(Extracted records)
########################################
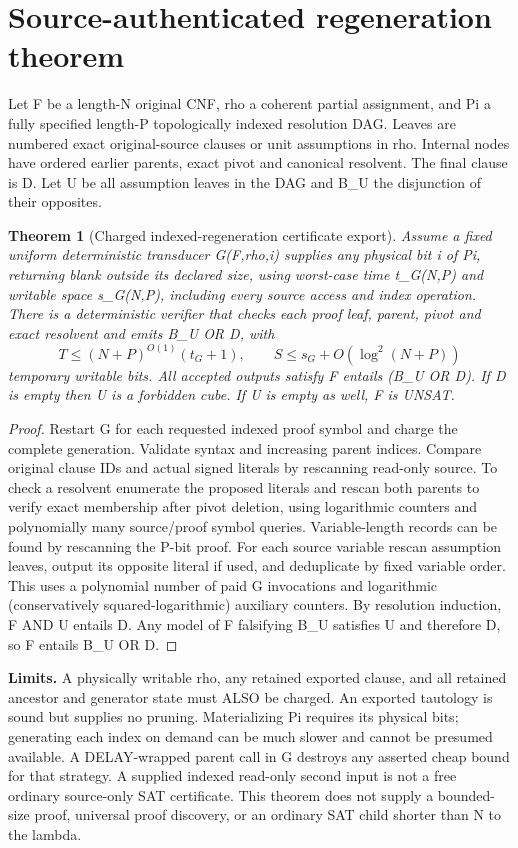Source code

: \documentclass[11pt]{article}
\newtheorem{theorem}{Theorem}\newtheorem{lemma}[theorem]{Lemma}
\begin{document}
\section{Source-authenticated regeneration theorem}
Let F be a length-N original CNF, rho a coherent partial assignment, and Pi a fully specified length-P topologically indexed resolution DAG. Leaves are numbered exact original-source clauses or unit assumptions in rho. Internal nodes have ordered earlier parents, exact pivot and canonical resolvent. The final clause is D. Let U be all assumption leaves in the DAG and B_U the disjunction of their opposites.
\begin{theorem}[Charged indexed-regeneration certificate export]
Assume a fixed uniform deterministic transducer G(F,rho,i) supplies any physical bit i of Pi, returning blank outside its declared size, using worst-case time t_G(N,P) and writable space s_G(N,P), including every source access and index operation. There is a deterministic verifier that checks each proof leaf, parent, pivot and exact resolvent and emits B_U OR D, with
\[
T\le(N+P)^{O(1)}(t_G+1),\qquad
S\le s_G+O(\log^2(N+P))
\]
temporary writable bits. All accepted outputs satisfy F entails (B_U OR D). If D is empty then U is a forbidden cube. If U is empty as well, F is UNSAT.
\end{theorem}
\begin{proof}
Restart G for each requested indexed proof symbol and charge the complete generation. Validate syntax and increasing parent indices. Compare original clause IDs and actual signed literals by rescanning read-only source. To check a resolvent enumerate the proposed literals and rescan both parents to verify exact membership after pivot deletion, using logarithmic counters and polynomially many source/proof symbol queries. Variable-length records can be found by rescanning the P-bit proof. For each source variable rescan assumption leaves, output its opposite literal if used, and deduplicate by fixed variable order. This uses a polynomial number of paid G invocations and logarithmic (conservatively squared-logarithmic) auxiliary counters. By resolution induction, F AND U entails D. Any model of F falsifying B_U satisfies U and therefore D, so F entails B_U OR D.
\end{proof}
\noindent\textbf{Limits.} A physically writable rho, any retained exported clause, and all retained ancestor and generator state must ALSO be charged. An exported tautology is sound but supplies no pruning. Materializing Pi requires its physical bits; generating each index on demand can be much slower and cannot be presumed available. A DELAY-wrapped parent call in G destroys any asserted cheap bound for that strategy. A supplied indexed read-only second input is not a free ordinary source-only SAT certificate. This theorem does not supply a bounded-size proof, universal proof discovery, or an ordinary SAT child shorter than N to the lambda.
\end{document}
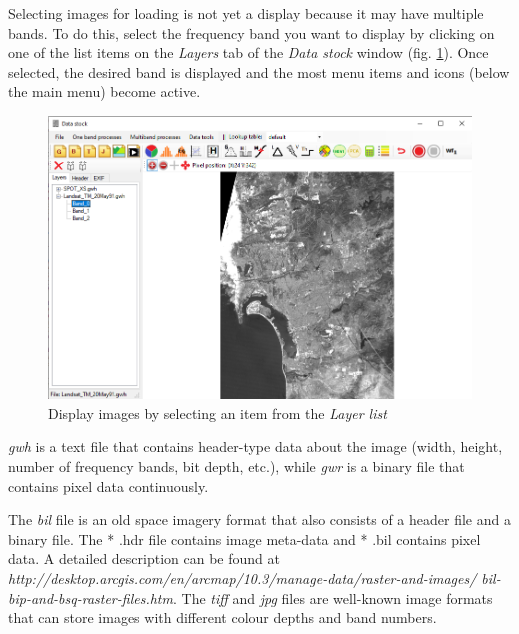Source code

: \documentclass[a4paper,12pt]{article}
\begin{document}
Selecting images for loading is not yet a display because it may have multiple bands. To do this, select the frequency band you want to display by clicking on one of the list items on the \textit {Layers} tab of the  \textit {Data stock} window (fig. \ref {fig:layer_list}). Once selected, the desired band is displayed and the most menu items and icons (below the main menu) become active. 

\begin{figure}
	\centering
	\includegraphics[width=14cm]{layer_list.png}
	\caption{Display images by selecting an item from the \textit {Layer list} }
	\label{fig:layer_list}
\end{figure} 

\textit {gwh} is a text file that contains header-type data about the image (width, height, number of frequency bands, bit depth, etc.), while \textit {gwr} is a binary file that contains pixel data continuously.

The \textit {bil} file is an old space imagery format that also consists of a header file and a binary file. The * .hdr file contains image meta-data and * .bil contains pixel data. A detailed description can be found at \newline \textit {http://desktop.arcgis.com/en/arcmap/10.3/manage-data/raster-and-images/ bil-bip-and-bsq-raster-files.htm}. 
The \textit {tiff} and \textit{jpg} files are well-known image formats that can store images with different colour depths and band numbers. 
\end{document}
########################################
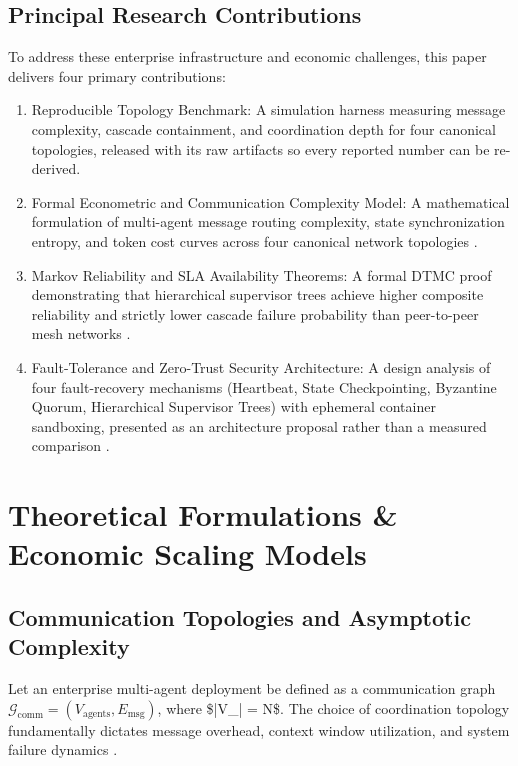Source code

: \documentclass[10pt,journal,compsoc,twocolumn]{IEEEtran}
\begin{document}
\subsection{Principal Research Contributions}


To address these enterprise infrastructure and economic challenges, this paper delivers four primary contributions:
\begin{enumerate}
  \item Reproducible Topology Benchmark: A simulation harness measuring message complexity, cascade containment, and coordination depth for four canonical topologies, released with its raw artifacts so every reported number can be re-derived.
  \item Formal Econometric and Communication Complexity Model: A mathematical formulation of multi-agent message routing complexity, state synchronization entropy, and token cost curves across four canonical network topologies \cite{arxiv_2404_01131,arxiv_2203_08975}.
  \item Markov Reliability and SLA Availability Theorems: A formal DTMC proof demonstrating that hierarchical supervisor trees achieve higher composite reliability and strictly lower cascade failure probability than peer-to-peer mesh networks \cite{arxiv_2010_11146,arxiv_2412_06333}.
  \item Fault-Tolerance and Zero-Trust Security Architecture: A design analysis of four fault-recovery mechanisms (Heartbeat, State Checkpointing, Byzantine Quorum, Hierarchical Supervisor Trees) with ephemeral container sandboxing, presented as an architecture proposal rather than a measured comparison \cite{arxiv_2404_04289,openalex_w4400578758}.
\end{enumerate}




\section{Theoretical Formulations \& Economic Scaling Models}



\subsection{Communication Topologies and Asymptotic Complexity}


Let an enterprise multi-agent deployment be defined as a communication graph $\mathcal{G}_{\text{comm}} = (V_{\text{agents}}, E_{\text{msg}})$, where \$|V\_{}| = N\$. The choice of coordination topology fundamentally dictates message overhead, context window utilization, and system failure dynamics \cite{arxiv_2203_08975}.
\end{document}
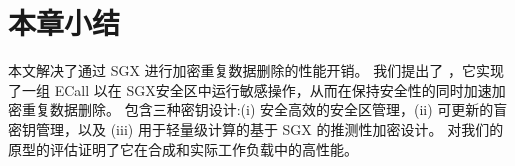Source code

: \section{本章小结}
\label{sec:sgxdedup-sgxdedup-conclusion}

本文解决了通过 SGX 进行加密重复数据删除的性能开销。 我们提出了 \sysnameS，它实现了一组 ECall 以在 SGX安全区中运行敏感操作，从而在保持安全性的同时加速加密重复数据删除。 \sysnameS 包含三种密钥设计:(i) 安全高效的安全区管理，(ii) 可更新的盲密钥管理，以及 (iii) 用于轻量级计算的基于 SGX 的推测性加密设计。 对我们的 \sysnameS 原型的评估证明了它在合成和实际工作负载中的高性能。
########################################
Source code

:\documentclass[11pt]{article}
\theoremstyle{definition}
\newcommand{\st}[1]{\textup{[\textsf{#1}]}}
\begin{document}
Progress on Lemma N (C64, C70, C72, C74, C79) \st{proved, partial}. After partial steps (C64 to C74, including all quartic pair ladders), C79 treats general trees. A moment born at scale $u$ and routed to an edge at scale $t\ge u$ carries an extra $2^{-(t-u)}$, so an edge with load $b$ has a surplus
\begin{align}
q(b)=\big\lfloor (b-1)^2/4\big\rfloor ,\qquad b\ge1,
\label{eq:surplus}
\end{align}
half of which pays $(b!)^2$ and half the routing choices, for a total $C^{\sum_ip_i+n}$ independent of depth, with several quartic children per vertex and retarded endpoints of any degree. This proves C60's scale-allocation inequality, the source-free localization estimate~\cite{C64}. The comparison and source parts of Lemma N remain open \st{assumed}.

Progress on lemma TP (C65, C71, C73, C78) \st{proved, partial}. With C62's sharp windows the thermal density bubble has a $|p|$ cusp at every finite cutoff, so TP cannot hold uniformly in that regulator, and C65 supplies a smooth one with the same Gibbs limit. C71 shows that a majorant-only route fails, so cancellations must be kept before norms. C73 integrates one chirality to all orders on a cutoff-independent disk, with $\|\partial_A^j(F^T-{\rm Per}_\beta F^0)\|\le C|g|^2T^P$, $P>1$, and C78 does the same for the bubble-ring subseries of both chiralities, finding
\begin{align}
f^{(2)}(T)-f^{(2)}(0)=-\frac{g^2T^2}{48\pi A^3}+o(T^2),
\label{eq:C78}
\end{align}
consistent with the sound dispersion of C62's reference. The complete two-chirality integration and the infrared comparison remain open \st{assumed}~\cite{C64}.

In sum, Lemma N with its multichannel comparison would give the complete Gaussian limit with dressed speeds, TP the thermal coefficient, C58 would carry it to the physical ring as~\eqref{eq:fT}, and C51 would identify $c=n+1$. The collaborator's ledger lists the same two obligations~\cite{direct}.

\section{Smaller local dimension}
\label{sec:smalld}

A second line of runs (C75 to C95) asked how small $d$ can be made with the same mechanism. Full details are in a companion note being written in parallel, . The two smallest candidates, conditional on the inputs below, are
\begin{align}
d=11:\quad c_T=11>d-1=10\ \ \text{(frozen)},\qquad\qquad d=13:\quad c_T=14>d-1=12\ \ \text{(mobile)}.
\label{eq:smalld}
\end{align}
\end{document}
########################################
What is required: Copy out the range of lines above starting at the line with "can be re-derived." and ending at the line with "Markov Reliability and", exactly and including both.

The completed task:
  \item Reproducible Topology Benchmark: A simulation harness measuring message complexity, cascade containment, and coordination depth for four canonical topologies, released with its raw artifacts so every reported number can be re-derived.
  \item Formal Econometric and Communication Complexity Model: A mathematical formulation of multi-agent message routing complexity, state synchronization entropy, and token cost curves across four canonical network topologies \cite{arxiv_2404_01131,arxiv_2203_08975}.
  \item Markov Reliability and SLA Availability Theorems: A formal DTMC proof demonstrating that hierarchical supervisor trees achieve higher composite reliability and strictly lower cascade failure probability than peer-to-peer mesh networks \cite{arxiv_2010_11146,arxiv_2412_06333}.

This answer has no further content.